Bengkulu merupakan salah satu wilayah pemasok untuk perdagngan trenggiling di wilayah Sumsel, di tahun tersebut juga pernah dilakukan penangkapan pengumpul lokal trenggiling yang dilakukan oleh BKSDA Bengkulu. Kompas (2009), menyebutkan telah terjadi penangkapan pengumpul trenggiling dengan barang bukti 7 ekor trenggiling hidup yang berhasil diselamatkan, ketujuh trenggiling tersebut setelah dilakukan BAP, maka dilepasliarkan kembali ke alam. Meningkatnya permintaan pasar tidak membuat jera dan takut bagi para pelaku perburuan dan perdagangan satwa dilindungi, hal ini dikarenakan tidak adanya putusan hukum yang membuat efek jera bagi para pelaku tindak kejahatan ini.
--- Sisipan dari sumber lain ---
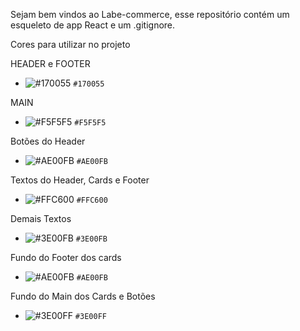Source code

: Sejam bem vindos ao Labe-commerce, esse repositório contém um esqueleto de app React e um .gitignore.

Cores para utilizar no projeto

<p>HEADER e FOOTER</p> 

- ![#170055](https://via.placeholder.com/15/170055/000000?text=+) `#170055`

<p>MAIN</p>

- ![#F5F5F5](https://via.placeholder.com/15/F5F5F5/000000?text=+) `#F5F5F5`

<p>Botões do Header</p>

- ![#AE00FB](https://via.placeholder.com/15/AE00FB/000000?text=+) `#AE00FB`

<p>Textos do Header, Cards e Footer</p>

- ![#FFC600](https://via.placeholder.com/15/FFC600/000000?text=+) `#FFC600`

<p>Demais Textos</p>

- ![#3E00FB](https://via.placeholder.com/15/3E00FB/000000?text=+) `#3E00FB`

<p>Fundo do Footer dos cards</p>

- ![#AE00FB](https://via.placeholder.com/15/AE00FB/000000?text=+) `#AE00FB`

<p>Fundo do Main dos Cards e Botões</p>

- ![#3E00FF](https://via.placeholder.com/15/3E00FF/000000?text=+) `#3E00FF`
Kasat Reskrim Polres Musi Rawas, AKP Teddy Ardian dalam Antara (2012) menyatakan bahwa telah tertangkap tangan seorang residivis perdagangan satwa langka yang dilindungi.Pemain lama yang diduga kuat anggota sindikat perdagangan trenggiling antar provinsi diciduk usai melakukan transaksi dengan seseorang penjual seharga Rp 250 perkilogram. Dengan diamankan Barang Bukti (BB) satu ekor hewan lindung Trenggiling seberat 8 kilogram dan panjang sekitar 1 meter di belakang rumah tersangka di dalam ember yang berukuran besar. Tidak saja di Musi Rawas namun di Bengkulu para residivispun terus melakukan bisnis haram ini. Jawapos (2013) menyebutkan dimana Polres Kabupaten Kepahiang, Bengkulu berhasil mengamankan 25 ekor Trenggiling, 10 ekor ular jenis Piton, dan 20 kulit Biawak dari dua orang pedagang. Dari tangan milik residivis RZ(50) yang pernah tertangkap tangan juga di tahun 2006. Tindak kejahatan perburuan dan perdagangan satwa liar dilindungin tidak akan berhenti jika upaya penegakan hukum tidak memberikan efek jera bagi para pelaku. Fakta lainnya tidak saja trenggiling satwa lainnya seperti Harimau(Phantera tigris sumatrae), kukang , siamang merupakan satwa yang di buru dan diperdagangan baik di lokal proinsisi bengkulu tapi juga di bawa ke propinsi lainnya seperti Palembang.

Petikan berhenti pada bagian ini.